Instead of having a separate list of next-hops for each
destination, all destinations sharing the same list of next-hops
can point to a single copy of this list thereby allowing fast
convergence by making changes to a single shared list of next-
hops rather than possibly a large number of destinations. Because
pic-paths in a pathlist may be recursive, a hierarchy is formed
between pathlist and the resolving prefix whereby the pathlist
depends on the resolving prefix.
o A forwarding plane that supports multiple levels of indirection:
A forwarding chain that starts with a destination and ends with
an outgoing interface is not a simple flat structure. Instead, a
forwarding entry is constructed via multiple levels of
indirections. A BGP prefix uses a recursive next-hop, which in
turn resolves via an IGP next-hop, which in turn resolves via an
adjacency consisting of one or more outgoing interface(s) and
next-hop(s).
Designing a forwarding plane that constructs multi-level forwarding
chains with maximal sharing of forwarding objects allows rerouting a
large number of destinations by modifying a small number of objects
thereby achieving convergence in a time frame that does not depend
on the number of destinations.

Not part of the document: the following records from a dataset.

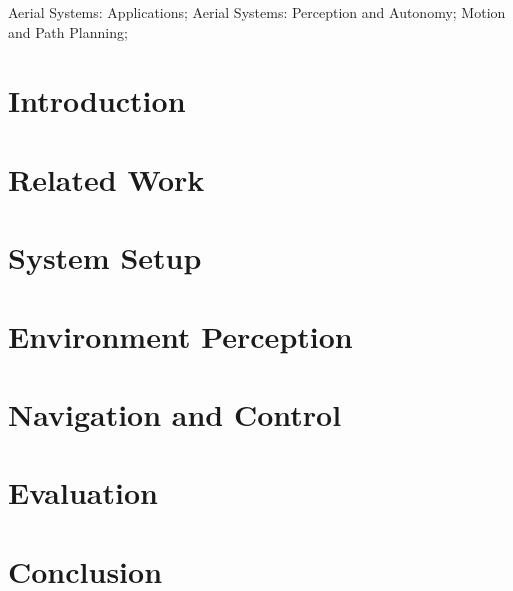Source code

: \documentclass[letterpaper, 10 pt, journal, twoside]{IEEEtran}
\begin{document}
\begin{IEEEkeywords}
Aerial Systems: Applications; Aerial Systems: Perception and Autonomy; Motion and Path Planning;
\end{IEEEkeywords}

\section{Introduction}
\label{sec:Introduction}


\section{Related Work}
\label{sec:Related_Work}


\section{System Setup}
\label{sec:System_Setup}


\section{Environment Perception}
\label{sec:Environment_Perception}


\section{Navigation and Control}
\label{sec:Navigation_and_Control}


\section{Evaluation}
\label{sec:Evaluation}


\section{Conclusion}
\label{sec:Conclusion}





\end{document}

For example, if the IGP prefix that
resolves a recursive next-hop is updated there is no need to update
the possibly large number of BGP NLRIs that use this recursive next-
hop.
2.1. Dependency
This section describes the required functionalities in the
forwarding and control planes to support BGP-PIC as described in
this document.
2.1.1. Hierarchical Hardware FIB (Forwarding Information Base)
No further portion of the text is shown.